(Stored items)

□ □ □ □ □

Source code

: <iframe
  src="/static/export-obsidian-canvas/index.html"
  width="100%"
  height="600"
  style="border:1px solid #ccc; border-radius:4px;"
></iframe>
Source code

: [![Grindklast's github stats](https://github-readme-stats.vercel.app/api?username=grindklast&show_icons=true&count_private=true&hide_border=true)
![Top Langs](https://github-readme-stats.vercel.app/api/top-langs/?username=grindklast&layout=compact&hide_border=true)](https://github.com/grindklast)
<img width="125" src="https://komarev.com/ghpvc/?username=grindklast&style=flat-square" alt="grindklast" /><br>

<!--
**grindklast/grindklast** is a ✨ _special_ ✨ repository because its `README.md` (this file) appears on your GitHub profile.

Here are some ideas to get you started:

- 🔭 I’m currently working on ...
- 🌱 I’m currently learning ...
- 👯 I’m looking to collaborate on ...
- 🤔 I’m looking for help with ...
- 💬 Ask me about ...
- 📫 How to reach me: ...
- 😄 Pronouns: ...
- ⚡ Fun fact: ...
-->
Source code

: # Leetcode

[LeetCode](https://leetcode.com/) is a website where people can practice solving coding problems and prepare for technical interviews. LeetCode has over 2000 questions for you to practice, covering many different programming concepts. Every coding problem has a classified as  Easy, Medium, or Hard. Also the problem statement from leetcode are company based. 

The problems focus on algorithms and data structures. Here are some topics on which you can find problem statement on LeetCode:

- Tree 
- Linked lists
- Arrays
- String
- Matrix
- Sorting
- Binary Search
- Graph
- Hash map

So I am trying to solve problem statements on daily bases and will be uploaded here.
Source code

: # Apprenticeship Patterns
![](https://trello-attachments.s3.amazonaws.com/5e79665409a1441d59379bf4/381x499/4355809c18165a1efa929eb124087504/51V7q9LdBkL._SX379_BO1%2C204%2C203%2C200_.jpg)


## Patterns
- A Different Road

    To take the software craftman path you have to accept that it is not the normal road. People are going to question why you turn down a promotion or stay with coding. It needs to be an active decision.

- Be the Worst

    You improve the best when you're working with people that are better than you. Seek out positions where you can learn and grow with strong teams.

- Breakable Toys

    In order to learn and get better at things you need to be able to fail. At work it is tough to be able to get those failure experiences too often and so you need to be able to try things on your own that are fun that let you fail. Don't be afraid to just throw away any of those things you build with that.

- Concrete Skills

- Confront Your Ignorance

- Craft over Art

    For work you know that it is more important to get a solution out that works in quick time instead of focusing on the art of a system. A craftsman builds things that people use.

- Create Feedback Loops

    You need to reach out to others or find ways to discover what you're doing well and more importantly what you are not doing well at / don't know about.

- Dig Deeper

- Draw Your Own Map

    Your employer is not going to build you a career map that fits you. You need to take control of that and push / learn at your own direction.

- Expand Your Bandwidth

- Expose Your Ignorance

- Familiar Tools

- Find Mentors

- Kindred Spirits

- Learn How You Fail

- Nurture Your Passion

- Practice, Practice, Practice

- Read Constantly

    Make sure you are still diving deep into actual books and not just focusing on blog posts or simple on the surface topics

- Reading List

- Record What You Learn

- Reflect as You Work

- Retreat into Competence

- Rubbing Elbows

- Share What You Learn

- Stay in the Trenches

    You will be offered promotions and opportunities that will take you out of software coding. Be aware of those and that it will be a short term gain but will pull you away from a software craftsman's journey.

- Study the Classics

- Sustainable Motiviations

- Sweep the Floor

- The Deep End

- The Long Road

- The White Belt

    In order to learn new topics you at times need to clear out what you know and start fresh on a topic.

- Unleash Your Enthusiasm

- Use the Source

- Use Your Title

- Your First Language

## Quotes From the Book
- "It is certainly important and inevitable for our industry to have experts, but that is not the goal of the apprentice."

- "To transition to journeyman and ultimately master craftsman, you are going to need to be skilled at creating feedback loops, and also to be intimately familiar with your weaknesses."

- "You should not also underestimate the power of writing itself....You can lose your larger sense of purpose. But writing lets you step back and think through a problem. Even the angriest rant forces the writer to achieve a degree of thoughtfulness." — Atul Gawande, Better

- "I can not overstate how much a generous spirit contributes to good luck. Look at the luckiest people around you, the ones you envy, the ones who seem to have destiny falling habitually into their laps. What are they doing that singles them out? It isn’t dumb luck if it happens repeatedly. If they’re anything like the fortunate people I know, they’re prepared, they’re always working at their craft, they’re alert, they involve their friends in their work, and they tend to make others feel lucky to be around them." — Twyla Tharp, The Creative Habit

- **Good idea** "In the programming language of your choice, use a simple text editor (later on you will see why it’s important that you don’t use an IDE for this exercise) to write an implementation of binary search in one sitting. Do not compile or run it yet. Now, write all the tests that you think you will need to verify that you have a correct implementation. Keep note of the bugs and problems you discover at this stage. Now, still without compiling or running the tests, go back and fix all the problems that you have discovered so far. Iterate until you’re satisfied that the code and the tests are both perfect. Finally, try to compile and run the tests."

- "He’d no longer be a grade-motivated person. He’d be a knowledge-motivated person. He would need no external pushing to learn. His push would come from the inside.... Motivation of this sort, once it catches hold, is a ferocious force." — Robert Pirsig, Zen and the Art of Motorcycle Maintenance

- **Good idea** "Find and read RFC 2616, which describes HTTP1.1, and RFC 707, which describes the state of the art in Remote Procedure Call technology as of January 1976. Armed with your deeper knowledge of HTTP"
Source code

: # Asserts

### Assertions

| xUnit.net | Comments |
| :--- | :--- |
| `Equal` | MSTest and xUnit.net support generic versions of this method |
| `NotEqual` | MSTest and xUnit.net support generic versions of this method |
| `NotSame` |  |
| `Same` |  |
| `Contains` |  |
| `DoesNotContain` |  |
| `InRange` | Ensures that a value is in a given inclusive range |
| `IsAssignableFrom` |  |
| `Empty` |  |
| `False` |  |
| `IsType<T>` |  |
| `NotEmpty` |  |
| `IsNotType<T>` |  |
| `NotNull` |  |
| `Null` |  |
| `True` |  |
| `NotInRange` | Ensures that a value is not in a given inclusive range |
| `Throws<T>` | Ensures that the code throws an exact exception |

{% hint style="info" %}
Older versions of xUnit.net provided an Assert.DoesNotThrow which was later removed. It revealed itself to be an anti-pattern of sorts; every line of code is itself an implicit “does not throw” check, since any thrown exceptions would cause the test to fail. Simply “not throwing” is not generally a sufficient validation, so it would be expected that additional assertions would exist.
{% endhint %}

□ □ □ □ □

Print out the records exactly as they were entered.

- **ANSWER AREA**:
Source code

: <iframe
  src="/static/export-obsidian-canvas/index.html"
  width="100%"
  height="600"
  style="border:1px solid #ccc; border-radius:4px;"
></iframe>
Source code

: [![Grindklast's github stats](https://github-readme-stats.vercel.app/api?username=grindklast&show_icons=true&count_private=true&hide_border=true)
![Top Langs](https://github-readme-stats.vercel.app/api/top-langs/?username=grindklast&layout=compact&hide_border=true)](https://github.com/grindklast)
<img width="125" src="https://komarev.com/ghpvc/?username=grindklast&style=flat-square" alt="grindklast" /><br>

<!--
**grindklast/grindklast** is a ✨ _special_ ✨ repository because its `README.md` (this file) appears on your GitHub profile.

Here are some ideas to get you started:

- 🔭 I’m currently working on ...
- 🌱 I’m currently learning ...
- 👯 I’m looking to collaborate on ...
- 🤔 I’m looking for help with ...
- 💬 Ask me about ...
- 📫 How to reach me: ...
- 😄 Pronouns: ...
- ⚡ Fun fact: ...
-->
Source code

: # Leetcode

[LeetCode](https://leetcode.com/) is a website where people can practice solving coding problems and prepare for technical interviews. LeetCode has over 2000 questions for you to practice, covering many different programming concepts. Every coding problem has a classified as  Easy, Medium, or Hard. Also the problem statement from leetcode are company based. 

The problems focus on algorithms and data structures. Here are some topics on which you can find problem statement on LeetCode:

- Tree 
- Linked lists
- Arrays
- String
- Matrix
- Sorting
- Binary Search
- Graph
- Hash map

So I am trying to solve problem statements on daily bases and will be uploaded here.
Source code

: # Apprenticeship Patterns
![](https://trello-attachments.s3.amazonaws.com/5e79665409a1441d59379bf4/381x499/4355809c18165a1efa929eb124087504/51V7q9LdBkL._SX379_BO1%2C204%2C203%2C200_.jpg)


## Patterns
- A Different Road

    To take the software craftman path you have to accept that it is not the normal road. People are going to question why you turn down a promotion or stay with coding. It needs to be an active decision.

- Be the Worst

    You improve the best when you're working with people that are better than you. Seek out positions where you can learn and grow with strong teams.

- Breakable Toys

    In order to learn and get better at things you need to be able to fail. At work it is tough to be able to get those failure experiences too often and so you need to be able to try things on your own that are fun that let you fail. Don't be afraid to just throw away any of those things you build with that.

- Concrete Skills

- Confront Your Ignorance

- Craft over Art

    For work you know that it is more important to get a solution out that works in quick time instead of focusing on the art of a system. A craftsman builds things that people use.

- Create Feedback Loops

    You need to reach out to others or find ways to discover what you're doing well and more importantly what you are not doing well at / don't know about.

- Dig Deeper

- Draw Your Own Map

    Your employer is not going to build you a career map that fits you. You need to take control of that and push / learn at your own direction.

- Expand Your Bandwidth

- Expose Your Ignorance

- Familiar Tools

- Find Mentors

- Kindred Spirits

- Learn How You Fail

- Nurture Your Passion

- Practice, Practice, Practice

- Read Constantly

    Make sure you are still diving deep into actual books and not just focusing on blog posts or simple on the surface topics

- Reading List

- Record What You Learn

- Reflect as You Work

- Retreat into Competence

- Rubbing Elbows

- Share What You Learn

- Stay in the Trenches

    You will be offered promotions and opportunities that will take you out of software coding. Be aware of those and that it will be a short term gain but will pull you away from a software craftsman's journey.

- Study the Classics

- Sustainable Motiviations

- Sweep the Floor

- The Deep End

- The Long Road

- The White Belt

    In order to learn new topics you at times need to clear out what you know and start fresh on a topic.

- Unleash Your Enthusiasm

- Use the Source

- Use Your Title

- Your First Language

## Quotes From the Book
- "It is certainly important and inevitable for our industry to have experts, but that is not the goal of the apprentice."

- "To transition to journeyman and ultimately master craftsman, you are going to need to be skilled at creating feedback loops, and also to be intimately familiar with your weaknesses."

- "You should not also underestimate the power of writing itself....You can lose your larger sense of purpose. But writing lets you step back and think through a problem. Even the angriest rant forces the writer to achieve a degree of thoughtfulness." — Atul Gawande, Better

- "I can not overstate how much a generous spirit contributes to good luck. Look at the luckiest people around you, the ones you envy, the ones who seem to have destiny falling habitually into their laps. What are they doing that singles them out? It isn’t dumb luck if it happens repeatedly. If they’re anything like the fortunate people I know, they’re prepared, they’re always working at their craft, they’re alert, they involve their friends in their work, and they tend to make others feel lucky to be around them." — Twyla Tharp, The Creative Habit

- **Good idea** "In the programming language of your choice, use a simple text editor (later on you will see why it’s important that you don’t use an IDE for this exercise) to write an implementation of binary search in one sitting. Do not compile or run it yet. Now, write all the tests that you think you will need to verify that you have a correct implementation. Keep note of the bugs and problems you discover at this stage. Now, still without compiling or running the tests, go back and fix all the problems that you have discovered so far. Iterate until you’re satisfied that the code and the tests are both perfect. Finally, try to compile and run the tests."

- "He’d no longer be a grade-motivated person. He’d be a knowledge-motivated person. He would need no external pushing to learn. His push would come from the inside.... Motivation of this sort, once it catches hold, is a ferocious force." — Robert Pirsig, Zen and the Art of Motorcycle Maintenance

- **Good idea** "Find and read RFC 2616, which describes HTTP1.1, and RFC 707, which describes the state of the art in Remote Procedure Call technology as of January 1976. Armed with your deeper knowledge of HTTP"
Source code

: # Asserts

### Assertions

| xUnit.net | Comments |
| :--- | :--- |
| `Equal` | MSTest and xUnit.net support generic versions of this method |
| `NotEqual` | MSTest and xUnit.net support generic versions of this method |
| `NotSame` |  |
| `Same` |  |
| `Contains` |  |
| `DoesNotContain` |  |
| `InRange` | Ensures that a value is in a given inclusive range |
| `IsAssignableFrom` |  |
| `Empty` |  |
| `False` |  |
| `IsType<T>` |  |
| `NotEmpty` |  |
| `IsNotType<T>` |  |
| `NotNull` |  |
| `Null` |  |
| `True` |  |
| `NotInRange` | Ensures that a value is not in a given inclusive range |
| `Throws<T>` | Ensures that the code throws an exact exception |

{% hint style="info" %}
Older versions of xUnit.net provided an Assert.DoesNotThrow which was later removed. It revealed itself to be an anti-pattern of sorts; every line of code is itself an implicit “does not throw” check, since any thrown exceptions would cause the test to fail. Simply “not throwing” is not generally a sufficient validation, so it would be expected that additional assertions would exist.
{% endhint %}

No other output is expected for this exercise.